By the way, when you talk about account management for admin - do you
have some design?
Firstly, in order to think about account management - WIAB should
support some notion of privileged accounts. I am not aware of such
functionality in WIAB.
Secondly, given that there will be functionality to to authorize some
user as admin and given that admins would have access to a page that
would allow to reset passwords - they still would need some
verification mechanism for password reset to avoid scam.  Usually it
is done by sending email with password to verified email address - but
WIAB doesn't have mail server, and doesn't store email addresses or
has the functionality to verify email addresses.

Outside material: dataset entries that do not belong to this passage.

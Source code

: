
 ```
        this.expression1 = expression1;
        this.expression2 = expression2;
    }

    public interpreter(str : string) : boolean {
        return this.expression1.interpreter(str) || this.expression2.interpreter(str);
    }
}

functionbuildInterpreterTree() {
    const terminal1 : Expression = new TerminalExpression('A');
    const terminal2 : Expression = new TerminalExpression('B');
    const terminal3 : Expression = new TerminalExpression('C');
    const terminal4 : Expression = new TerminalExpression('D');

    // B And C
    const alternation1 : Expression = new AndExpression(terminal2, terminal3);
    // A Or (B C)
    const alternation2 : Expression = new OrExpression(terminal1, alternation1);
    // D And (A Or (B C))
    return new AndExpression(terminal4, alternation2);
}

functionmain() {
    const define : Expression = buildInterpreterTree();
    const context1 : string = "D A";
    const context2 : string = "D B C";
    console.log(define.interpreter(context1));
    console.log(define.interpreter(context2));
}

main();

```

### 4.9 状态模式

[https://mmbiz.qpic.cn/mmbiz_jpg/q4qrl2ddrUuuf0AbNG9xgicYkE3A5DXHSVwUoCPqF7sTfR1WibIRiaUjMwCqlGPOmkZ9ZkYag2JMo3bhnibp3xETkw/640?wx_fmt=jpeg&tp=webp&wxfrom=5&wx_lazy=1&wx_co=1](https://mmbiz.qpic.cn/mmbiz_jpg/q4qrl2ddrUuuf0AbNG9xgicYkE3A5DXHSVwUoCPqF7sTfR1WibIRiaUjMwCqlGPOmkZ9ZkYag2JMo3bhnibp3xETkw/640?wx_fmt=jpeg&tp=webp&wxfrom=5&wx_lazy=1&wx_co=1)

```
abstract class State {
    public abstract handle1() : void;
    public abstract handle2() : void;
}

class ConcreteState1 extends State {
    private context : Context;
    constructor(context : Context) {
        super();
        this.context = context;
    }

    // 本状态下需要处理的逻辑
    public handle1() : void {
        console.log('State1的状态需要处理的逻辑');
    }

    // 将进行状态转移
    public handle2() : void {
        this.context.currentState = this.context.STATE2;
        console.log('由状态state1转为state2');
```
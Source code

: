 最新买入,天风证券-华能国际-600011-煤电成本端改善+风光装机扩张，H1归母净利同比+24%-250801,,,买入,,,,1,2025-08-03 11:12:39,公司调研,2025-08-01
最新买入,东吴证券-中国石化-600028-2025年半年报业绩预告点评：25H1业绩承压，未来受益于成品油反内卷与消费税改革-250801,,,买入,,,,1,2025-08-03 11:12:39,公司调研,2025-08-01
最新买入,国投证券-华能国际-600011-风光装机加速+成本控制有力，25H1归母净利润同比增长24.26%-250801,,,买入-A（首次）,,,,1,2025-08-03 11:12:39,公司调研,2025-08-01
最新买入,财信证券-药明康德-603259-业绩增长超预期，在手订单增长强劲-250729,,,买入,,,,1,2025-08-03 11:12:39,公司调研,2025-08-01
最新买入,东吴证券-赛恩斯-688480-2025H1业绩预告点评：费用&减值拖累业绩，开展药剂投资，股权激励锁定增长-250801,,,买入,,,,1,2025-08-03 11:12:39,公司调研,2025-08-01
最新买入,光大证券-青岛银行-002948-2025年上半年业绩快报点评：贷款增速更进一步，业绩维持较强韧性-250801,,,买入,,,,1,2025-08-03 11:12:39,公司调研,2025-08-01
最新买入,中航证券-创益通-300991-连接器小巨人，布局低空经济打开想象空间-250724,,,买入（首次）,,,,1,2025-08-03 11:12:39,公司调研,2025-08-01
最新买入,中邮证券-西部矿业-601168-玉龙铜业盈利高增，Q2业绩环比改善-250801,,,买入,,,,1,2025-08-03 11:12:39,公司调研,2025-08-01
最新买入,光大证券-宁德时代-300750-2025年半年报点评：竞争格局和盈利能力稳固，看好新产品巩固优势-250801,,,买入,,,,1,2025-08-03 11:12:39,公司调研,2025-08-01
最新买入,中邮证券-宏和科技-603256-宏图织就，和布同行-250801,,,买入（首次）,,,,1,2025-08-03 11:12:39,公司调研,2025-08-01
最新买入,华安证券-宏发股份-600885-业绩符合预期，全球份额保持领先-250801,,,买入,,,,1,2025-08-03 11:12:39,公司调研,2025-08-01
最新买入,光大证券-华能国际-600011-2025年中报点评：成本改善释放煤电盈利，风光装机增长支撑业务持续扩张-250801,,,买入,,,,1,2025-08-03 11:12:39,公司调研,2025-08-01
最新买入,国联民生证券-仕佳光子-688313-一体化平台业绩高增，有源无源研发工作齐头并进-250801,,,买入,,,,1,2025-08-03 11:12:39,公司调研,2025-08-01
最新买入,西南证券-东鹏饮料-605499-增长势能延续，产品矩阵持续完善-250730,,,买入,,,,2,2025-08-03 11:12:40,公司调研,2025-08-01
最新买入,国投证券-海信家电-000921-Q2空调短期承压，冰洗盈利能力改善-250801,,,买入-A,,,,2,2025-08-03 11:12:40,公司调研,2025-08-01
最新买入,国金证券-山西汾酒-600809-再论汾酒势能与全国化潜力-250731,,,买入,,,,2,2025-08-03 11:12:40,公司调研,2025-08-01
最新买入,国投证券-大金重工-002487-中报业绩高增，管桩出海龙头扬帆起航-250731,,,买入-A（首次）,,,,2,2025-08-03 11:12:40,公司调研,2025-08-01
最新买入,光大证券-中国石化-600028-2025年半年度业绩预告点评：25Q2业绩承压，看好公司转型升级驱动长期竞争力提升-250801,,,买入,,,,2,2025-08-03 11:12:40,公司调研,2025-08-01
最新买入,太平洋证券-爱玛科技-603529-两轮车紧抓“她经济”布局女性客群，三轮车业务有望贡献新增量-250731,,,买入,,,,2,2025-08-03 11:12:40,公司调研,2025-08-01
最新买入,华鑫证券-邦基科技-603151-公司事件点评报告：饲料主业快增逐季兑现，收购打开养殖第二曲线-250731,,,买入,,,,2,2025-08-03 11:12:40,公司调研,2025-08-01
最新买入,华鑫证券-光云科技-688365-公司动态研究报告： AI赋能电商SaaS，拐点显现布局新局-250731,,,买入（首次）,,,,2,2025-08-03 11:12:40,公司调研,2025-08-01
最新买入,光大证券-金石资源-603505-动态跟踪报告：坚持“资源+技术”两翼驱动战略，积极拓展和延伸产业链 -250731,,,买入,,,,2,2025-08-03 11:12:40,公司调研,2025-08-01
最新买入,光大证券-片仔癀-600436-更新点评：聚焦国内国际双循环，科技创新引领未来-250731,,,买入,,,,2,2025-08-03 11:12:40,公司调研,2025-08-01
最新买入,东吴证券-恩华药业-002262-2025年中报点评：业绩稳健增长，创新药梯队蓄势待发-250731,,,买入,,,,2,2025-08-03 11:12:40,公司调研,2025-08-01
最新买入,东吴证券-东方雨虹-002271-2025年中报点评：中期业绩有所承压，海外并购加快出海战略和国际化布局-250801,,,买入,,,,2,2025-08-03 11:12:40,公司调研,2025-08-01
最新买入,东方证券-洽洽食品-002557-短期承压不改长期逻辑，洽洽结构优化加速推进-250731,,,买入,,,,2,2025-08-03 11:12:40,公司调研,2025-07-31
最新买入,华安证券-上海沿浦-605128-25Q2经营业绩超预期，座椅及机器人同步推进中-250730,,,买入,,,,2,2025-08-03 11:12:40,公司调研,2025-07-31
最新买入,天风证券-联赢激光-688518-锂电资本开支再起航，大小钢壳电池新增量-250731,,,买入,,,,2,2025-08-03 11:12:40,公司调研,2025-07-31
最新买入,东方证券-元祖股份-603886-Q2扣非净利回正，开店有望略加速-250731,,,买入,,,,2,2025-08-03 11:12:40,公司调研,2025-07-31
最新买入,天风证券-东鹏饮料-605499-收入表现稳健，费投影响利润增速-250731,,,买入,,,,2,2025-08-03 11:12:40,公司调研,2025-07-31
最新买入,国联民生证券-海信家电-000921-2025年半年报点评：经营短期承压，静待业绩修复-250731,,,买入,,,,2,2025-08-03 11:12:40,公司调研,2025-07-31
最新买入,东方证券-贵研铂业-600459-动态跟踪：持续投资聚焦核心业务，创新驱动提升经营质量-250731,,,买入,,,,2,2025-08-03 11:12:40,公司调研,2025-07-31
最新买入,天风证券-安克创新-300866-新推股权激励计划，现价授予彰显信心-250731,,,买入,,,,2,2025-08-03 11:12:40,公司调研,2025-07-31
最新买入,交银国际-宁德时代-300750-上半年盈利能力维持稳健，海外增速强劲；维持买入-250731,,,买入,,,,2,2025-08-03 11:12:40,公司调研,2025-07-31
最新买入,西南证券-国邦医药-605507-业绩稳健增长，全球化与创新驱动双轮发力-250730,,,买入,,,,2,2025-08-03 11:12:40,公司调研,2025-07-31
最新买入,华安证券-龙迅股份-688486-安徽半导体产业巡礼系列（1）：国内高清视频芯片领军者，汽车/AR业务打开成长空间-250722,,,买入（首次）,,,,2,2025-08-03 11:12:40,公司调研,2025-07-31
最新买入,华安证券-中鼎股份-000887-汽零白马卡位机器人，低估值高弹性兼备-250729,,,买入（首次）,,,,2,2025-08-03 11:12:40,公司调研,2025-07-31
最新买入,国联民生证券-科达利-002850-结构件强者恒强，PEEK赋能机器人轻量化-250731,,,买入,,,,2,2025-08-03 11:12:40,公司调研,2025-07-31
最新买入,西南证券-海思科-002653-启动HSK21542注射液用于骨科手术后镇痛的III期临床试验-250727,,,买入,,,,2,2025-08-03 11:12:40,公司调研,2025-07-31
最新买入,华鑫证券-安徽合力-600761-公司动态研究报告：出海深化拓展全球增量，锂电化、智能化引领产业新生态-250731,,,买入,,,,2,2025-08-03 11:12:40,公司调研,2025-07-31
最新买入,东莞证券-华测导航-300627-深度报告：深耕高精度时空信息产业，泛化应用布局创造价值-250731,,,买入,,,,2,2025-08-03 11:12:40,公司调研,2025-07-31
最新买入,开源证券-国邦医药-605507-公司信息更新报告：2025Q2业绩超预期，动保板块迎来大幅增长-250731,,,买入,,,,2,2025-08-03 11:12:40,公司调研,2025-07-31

I think the easiest solution for password recovering would be like
this:
-User will provide email address on registration
-WIAB will store the email along with user credentials
-Whenever user enters incorrect password - login page will be present
a link to password recovery page where the user should enter the
registered email.
-If username matches the email address, WIAB will automatically reset
the password and send it to registered email using Google AppEngine
mail server.


On Oct 28, 1:34 am, Alex North <[email protected]> wrote:
> Building features on top of Wave itself is definitely something we like to
> do. User profiles, settings, avatars etc fit well here (it's what Google
> Wave does too).
>
> However I agree with James we probably need some basic infrastructure
> outside of waves to bootstrap such a system. Basic password resetting is a
> good example, as is some admin functionality like account management.
>
> Implementing profile waves is a big task, but password reset and user
> management pages sound feasible. Go for it!
>
> Alex
>
> On 28 October 2010 08:28, Vega <[email protected]> wrote:
>
>
>
> > I am not sure how much effort would take to support gadgets in WIAB -
> > probably not too much. Implementation of admin gadget should not be
> > too hard, if needed I can do it.
>
> > On Oct 27, 3:31 pm, x00 <[email protected]> wrote:
> > > Content management could work through extensions, and ultimately a
> > > fully blown wave application framework. But I don't see that as the
> > > remit of WIAB at the moment.
>
> > > Potentially in the future all content could be float atop of wave like
> > > services, bar the infrastructure itself.